I feel overwhelmed by the amount of educational theories that have simply been mentioned or listed at this point in the semester. I do not understand how all of this research fails to be debated, or even utilized, in actual classrooms. Worse still, school boards are populated by elected members rather than appointed scholars or practitioners of educational philosophy.
I do feel a bit more immersed in PhD thinking, but just a bit. On the writing side, I’m approaching it as another style to add to my bucket of writing skills. Like any writing, it is writing for a specific audience. The thinking required of a PhD is more granular than what I’m accustomed to for daily life. Weirdly, perhaps, PhD thinking would be served well by late night bar conversations after a few hours in a jazz club, because that’s an atmosphere that promotes relaxation and discussion. PhD students don’t relax. That’s a problem.

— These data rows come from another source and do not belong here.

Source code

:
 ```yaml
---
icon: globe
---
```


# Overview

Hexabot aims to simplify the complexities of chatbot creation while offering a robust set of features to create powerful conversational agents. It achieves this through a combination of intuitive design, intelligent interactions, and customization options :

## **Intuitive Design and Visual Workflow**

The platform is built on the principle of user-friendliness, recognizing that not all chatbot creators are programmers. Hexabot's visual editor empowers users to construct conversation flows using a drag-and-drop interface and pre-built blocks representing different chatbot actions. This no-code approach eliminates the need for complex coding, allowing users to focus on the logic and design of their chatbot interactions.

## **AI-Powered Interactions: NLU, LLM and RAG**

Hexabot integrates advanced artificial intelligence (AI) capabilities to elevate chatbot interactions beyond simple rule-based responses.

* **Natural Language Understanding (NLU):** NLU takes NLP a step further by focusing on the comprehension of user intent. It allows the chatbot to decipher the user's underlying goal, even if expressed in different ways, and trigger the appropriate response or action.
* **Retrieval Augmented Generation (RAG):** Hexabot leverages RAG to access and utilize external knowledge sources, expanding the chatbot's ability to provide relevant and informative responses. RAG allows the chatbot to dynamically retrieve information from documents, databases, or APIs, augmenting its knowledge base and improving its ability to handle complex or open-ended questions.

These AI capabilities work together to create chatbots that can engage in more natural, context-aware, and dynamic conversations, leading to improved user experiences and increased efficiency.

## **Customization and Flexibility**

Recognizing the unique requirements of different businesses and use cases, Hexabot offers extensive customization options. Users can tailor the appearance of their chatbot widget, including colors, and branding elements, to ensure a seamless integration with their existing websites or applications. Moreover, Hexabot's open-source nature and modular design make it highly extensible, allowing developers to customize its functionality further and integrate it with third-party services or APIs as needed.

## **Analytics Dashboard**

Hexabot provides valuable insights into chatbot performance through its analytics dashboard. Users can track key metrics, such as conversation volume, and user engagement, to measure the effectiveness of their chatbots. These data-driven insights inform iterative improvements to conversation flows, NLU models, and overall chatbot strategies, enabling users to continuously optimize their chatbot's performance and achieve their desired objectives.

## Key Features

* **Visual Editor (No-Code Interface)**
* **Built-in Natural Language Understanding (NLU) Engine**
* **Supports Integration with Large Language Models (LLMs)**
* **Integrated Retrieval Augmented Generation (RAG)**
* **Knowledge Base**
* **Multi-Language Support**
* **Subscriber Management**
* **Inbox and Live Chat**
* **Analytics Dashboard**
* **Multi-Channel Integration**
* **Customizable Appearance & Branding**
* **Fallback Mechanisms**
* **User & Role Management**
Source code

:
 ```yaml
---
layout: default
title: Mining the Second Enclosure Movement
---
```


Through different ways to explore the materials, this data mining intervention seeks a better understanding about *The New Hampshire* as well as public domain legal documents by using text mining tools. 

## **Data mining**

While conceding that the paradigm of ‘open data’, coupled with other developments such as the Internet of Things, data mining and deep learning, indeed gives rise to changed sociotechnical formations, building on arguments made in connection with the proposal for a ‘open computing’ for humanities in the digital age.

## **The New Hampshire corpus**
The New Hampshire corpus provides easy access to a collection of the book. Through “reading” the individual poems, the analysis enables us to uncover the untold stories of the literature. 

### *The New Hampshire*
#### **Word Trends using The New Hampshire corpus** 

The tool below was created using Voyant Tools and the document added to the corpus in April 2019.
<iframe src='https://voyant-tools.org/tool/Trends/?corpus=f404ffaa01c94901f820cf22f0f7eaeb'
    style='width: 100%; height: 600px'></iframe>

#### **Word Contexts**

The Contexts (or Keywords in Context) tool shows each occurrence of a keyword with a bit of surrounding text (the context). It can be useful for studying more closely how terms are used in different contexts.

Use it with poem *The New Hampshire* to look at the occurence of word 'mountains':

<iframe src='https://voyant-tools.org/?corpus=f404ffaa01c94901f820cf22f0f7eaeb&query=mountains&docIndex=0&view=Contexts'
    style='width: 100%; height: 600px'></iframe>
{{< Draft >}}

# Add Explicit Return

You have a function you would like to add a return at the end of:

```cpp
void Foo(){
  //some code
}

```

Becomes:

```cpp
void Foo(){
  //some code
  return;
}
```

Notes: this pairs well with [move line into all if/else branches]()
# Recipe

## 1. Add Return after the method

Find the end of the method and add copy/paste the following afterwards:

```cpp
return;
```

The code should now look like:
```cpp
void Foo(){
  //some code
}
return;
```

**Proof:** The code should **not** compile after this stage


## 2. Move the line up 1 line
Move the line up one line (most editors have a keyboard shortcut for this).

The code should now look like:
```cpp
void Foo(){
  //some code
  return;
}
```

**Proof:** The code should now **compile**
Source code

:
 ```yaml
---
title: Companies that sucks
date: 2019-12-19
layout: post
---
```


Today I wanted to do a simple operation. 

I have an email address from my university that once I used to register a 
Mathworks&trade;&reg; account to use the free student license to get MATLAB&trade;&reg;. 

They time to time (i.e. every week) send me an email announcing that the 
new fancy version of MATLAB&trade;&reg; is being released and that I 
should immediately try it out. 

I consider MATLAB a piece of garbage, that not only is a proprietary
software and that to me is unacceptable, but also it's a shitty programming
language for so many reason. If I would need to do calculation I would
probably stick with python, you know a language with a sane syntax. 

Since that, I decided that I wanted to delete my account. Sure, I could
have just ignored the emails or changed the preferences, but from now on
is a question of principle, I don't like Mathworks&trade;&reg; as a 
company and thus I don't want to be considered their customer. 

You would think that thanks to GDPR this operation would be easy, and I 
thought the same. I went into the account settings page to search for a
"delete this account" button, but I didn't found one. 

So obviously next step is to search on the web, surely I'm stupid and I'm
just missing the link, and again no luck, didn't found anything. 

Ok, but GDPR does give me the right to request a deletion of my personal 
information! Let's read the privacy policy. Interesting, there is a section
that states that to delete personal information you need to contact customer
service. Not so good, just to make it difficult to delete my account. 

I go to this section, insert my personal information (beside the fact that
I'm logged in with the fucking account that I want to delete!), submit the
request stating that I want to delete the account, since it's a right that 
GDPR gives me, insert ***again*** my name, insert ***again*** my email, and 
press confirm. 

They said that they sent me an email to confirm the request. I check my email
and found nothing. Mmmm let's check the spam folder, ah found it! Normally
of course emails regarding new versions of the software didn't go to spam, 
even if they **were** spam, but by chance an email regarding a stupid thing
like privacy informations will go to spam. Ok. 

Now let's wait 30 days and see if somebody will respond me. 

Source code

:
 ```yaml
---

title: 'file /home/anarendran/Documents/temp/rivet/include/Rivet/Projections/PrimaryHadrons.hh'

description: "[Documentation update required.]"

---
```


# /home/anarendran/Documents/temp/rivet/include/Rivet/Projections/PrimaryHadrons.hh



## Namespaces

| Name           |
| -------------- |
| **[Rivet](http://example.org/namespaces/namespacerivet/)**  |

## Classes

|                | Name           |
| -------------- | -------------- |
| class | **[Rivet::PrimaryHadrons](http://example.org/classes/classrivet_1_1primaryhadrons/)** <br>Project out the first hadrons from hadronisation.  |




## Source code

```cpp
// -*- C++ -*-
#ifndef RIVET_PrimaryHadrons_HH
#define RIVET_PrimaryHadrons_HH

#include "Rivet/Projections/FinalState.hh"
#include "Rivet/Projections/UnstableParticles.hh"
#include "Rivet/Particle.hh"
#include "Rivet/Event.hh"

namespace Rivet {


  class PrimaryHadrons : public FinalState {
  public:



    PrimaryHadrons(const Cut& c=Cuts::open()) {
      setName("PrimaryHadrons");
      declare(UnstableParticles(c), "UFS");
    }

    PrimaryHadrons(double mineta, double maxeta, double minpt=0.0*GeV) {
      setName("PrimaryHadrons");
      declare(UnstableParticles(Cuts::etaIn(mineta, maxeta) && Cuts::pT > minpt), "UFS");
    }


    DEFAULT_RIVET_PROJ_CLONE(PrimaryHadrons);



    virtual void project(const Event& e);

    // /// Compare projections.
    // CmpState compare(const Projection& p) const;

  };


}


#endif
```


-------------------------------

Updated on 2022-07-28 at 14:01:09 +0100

I have not yet translated that granular thinking into my PhD classes. For assignments, I organize other people’s thinking into a tidy structure. I expect that level of thinking to emerge while I’m driving, or riding my mountain bike, or walking my dogs at Oak Cliff Nature Preserve, or sipping a martini at Reveler’s Hall while the house band plays Gershwin’s “Summertime.” I expect to summon that thinking on command eventually, but for me, because I know me well, it will be an organic evolution. I’ve begun rereading the paper on logical fallacies, one fallacy per day, to cement that knowledge in my brain for the next verbal bar brawl.
There has been a shift, an epiphany of sorts, in my understanding of scholarly writing. It is not meant to be good writing, is it? It eliminates the speaker’s voice so that only information remains. One flaw I’ve encountered in some of the papers I’ve read is repetition, as if the researcher responsible for a later section did not read what was covered earlier by a fellow team author. Writing needs editing. Also, writers need thick skin and faith that feedback will make their work better. It’s funny to me that AI interfaces are programmed to sound more human, while PhD students are taught to write like machines.
As for theory, I am hoping to adapt Bloom’s mastery theory and taxonomy for future work on my dissertation, and my life’s work in content creation. At this writing, the extent of my knowledge on Benjamin Bloom is one pyramid chart and one graphic caption. It is a start.